━━━ Entries provided
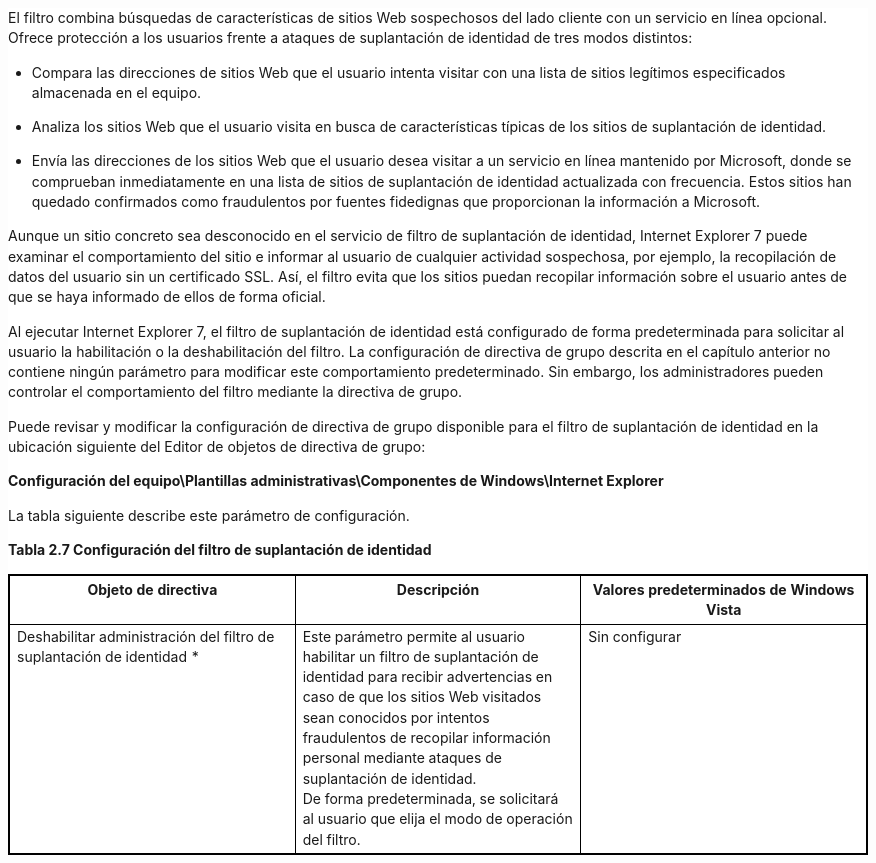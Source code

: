 El filtro combina búsquedas de características de sitios Web sospechosos del lado cliente con un servicio en línea opcional. Ofrece protección a los usuarios frente a ataques de suplantación de identidad de tres modos distintos:
  
-   Compara las direcciones de sitios Web que el usuario intenta visitar con una lista de sitios legítimos especificados almacenada en el equipo.
  
-   Analiza los sitios Web que el usuario visita en busca de características típicas de los sitios de suplantación de identidad.
  
-   Envía las direcciones de los sitios Web que el usuario desea visitar a un servicio en línea mantenido por Microsoft, donde se comprueban inmediatamente en una lista de sitios de suplantación de identidad actualizada con frecuencia. Estos sitios han quedado confirmados como fraudulentos por fuentes fidedignas que proporcionan la información a Microsoft.
  
Aunque un sitio concreto sea desconocido en el servicio de filtro de suplantación de identidad, Internet Explorer 7 puede examinar el comportamiento del sitio e informar al usuario de cualquier actividad sospechosa, por ejemplo, la recopilación de datos del usuario sin un certificado SSL. Así, el filtro evita que los sitios puedan recopilar información sobre el usuario antes de que se haya informado de ellos de forma oficial.
  
Al ejecutar Internet Explorer 7, el filtro de suplantación de identidad está configurado de forma predeterminada para solicitar al usuario la habilitación o la deshabilitación del filtro. La configuración de directiva de grupo descrita en el capítulo anterior no contiene ningún parámetro para modificar este comportamiento predeterminado. Sin embargo, los administradores pueden controlar el comportamiento del filtro mediante la directiva de grupo.
  
Puede revisar y modificar la configuración de directiva de grupo disponible para el filtro de suplantación de identidad en la ubicación siguiente del Editor de objetos de directiva de grupo:
  
**Configuración del equipo\\Plantillas administrativas\\Componentes de Windows\\Internet Explorer**
  
La tabla siguiente describe este parámetro de configuración.
  
**Tabla 2.7 Configuración del filtro de suplantación de identidad**

 
<p> </p>
<table style="border:1px solid black;">
<colgroup>
<col width="33%" />
<col width="33%" />
<col width="33%" />
</colgroup>
<thead>
<tr class="header">
<th style="border:1px solid black;" >Objeto de directiva</th>
<th style="border:1px solid black;" >Descripción</th>
<th style="border:1px solid black;" >Valores predeterminados de Windows Vista</th>
</tr>
</thead>
<tbody>
<tr class="odd">
<td style="border:1px solid black;">Deshabilitar administración del filtro de suplantación de identidad *</td>
<td style="border:1px solid black;">Este parámetro permite al usuario habilitar un filtro de suplantación de identidad para recibir advertencias en caso de que los sitios Web visitados sean conocidos por intentos fraudulentos de recopilar información personal mediante ataques de suplantación de identidad.<br />
De forma predeterminada, se solicitará al usuario que elija el modo de operación del filtro.</td>
<td style="border:1px solid black;">Sin configurar</td>
</tr>
</tbody>
</table>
━━━━━━
### Exercise details
The answer is the whole listing above, written out verbatim, without its pictures.

### Answer to this task
Source code

: El filtro combina búsquedas de características de sitios Web sospechosos del lado cliente con un servicio en línea opcional. Ofrece protección a los usuarios frente a ataques de suplantación de identidad de tres modos distintos:
  
-   Compara las direcciones de sitios Web que el usuario intenta visitar con una lista de sitios legítimos especificados almacenada en el equipo.
  
-   Analiza los sitios Web que el usuario visita en busca de características típicas de los sitios de suplantación de identidad.
  
-   Envía las direcciones de los sitios Web que el usuario desea visitar a un servicio en línea mantenido por Microsoft, donde se comprueban inmediatamente en una lista de sitios de suplantación de identidad actualizada con frecuencia. Estos sitios han quedado confirmados como fraudulentos por fuentes fidedignas que proporcionan la información a Microsoft.
  
Aunque un sitio concreto sea desconocido en el servicio de filtro de suplantación de identidad, Internet Explorer 7 puede examinar el comportamiento del sitio e informar al usuario de cualquier actividad sospechosa, por ejemplo, la recopilación de datos del usuario sin un certificado SSL. Así, el filtro evita que los sitios puedan recopilar información sobre el usuario antes de que se haya informado de ellos de forma oficial.
  
Al ejecutar Internet Explorer 7, el filtro de suplantación de identidad está configurado de forma predeterminada para solicitar al usuario la habilitación o la deshabilitación del filtro. La configuración de directiva de grupo descrita en el capítulo anterior no contiene ningún parámetro para modificar este comportamiento predeterminado. Sin embargo, los administradores pueden controlar el comportamiento del filtro mediante la directiva de grupo.
  
Puede revisar y modificar la configuración de directiva de grupo disponible para el filtro de suplantación de identidad en la ubicación siguiente del Editor de objetos de directiva de grupo:
  
**Configuración del equipo\\Plantillas administrativas\\Componentes de Windows\\Internet Explorer**
  
La tabla siguiente describe este parámetro de configuración.
  
**Tabla 2.7 Configuración del filtro de suplantación de identidad**

 
<p> </p>
<table style="border:1px solid black;">
<colgroup>
<col width="33%" />
<col width="33%" />
<col width="33%" />
</colgroup>
<thead>
<tr class="header">
<th style="border:1px solid black;" >Objeto de directiva</th>
<th style="border:1px solid black;" >Descripción</th>
<th style="border:1px solid black;" >Valores predeterminados de Windows Vista</th>
</tr>
</thead>
<tbody>
<tr class="odd">
<td style="border:1px solid black;">Deshabilitar administración del filtro de suplantación de identidad *</td>
<td style="border:1px solid black;">Este parámetro permite al usuario habilitar un filtro de suplantación de identidad para recibir advertencias en caso de que los sitios Web visitados sean conocidos por intentos fraudulentos de recopilar información personal mediante ataques de suplantación de identidad.<br />
De forma predeterminada, se solicitará al usuario que elija el modo de operación del filtro.</td>
<td style="border:1px solid black;">Sin configurar</td>
</tr>
</tbody>
</table>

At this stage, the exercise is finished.